## Data to process
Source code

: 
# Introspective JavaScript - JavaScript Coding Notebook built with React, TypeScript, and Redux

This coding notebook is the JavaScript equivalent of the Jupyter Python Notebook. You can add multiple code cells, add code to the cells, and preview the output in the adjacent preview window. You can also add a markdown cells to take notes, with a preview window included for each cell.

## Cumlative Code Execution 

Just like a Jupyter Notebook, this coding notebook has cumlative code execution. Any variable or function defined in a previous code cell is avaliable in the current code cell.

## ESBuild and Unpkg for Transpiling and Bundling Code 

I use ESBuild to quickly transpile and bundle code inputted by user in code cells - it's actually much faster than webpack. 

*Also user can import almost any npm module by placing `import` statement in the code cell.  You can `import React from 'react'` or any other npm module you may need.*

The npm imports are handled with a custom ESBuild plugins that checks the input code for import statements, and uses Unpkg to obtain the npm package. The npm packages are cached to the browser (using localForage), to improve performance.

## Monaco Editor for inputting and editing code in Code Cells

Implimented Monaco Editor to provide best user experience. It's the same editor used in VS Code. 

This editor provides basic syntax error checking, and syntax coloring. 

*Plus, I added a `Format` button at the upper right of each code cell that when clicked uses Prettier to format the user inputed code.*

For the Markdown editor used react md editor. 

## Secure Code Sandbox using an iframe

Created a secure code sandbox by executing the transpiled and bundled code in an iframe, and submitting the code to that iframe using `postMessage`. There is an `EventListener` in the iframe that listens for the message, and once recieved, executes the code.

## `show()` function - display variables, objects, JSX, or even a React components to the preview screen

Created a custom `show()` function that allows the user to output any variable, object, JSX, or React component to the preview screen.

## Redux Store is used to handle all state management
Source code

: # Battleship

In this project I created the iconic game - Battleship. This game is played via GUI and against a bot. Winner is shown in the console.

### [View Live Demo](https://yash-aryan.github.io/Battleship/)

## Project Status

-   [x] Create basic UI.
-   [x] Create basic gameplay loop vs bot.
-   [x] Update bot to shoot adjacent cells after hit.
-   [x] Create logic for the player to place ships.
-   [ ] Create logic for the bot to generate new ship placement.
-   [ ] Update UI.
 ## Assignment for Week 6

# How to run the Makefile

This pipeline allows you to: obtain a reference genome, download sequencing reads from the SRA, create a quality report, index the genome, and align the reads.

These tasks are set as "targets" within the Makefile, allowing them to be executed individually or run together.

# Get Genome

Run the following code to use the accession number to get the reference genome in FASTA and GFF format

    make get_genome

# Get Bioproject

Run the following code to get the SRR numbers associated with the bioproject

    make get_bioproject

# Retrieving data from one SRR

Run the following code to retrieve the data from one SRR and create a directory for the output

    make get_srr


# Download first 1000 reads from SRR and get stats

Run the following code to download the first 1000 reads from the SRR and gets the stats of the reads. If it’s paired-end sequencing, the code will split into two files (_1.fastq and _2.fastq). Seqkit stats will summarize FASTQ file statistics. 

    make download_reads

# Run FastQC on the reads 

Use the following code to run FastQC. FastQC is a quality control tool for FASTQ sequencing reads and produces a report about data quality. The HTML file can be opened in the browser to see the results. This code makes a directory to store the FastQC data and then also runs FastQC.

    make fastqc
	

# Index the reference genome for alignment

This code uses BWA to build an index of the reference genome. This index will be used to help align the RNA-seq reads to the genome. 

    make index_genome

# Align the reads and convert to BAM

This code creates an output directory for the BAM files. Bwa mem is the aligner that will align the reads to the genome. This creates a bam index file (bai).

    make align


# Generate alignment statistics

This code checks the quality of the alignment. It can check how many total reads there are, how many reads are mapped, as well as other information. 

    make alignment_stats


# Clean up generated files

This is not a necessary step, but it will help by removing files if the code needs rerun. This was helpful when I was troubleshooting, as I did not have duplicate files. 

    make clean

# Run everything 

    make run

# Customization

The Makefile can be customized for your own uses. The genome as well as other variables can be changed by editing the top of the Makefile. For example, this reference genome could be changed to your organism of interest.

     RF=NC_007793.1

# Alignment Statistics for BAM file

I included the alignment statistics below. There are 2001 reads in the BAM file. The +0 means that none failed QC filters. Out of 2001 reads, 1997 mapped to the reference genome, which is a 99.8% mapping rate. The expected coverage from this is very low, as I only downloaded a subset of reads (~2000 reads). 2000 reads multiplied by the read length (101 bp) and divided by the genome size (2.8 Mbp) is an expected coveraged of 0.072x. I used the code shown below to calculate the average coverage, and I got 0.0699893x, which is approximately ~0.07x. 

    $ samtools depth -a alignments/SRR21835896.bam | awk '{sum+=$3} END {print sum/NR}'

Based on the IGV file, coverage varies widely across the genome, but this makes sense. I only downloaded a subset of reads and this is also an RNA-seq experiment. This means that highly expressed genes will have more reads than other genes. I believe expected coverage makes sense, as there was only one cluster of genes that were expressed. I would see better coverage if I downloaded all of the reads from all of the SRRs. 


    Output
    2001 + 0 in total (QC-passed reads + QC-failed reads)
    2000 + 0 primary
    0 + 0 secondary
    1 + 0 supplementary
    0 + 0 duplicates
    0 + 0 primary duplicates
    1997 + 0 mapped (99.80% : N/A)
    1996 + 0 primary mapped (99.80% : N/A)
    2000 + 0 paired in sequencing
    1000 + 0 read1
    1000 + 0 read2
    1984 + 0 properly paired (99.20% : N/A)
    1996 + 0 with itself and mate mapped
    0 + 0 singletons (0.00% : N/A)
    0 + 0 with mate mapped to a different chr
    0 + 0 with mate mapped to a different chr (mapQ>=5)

## Required work
What is wanted is the number of lines holding "Redux" in the entries. Nothing else should be given.

## Result for this task
2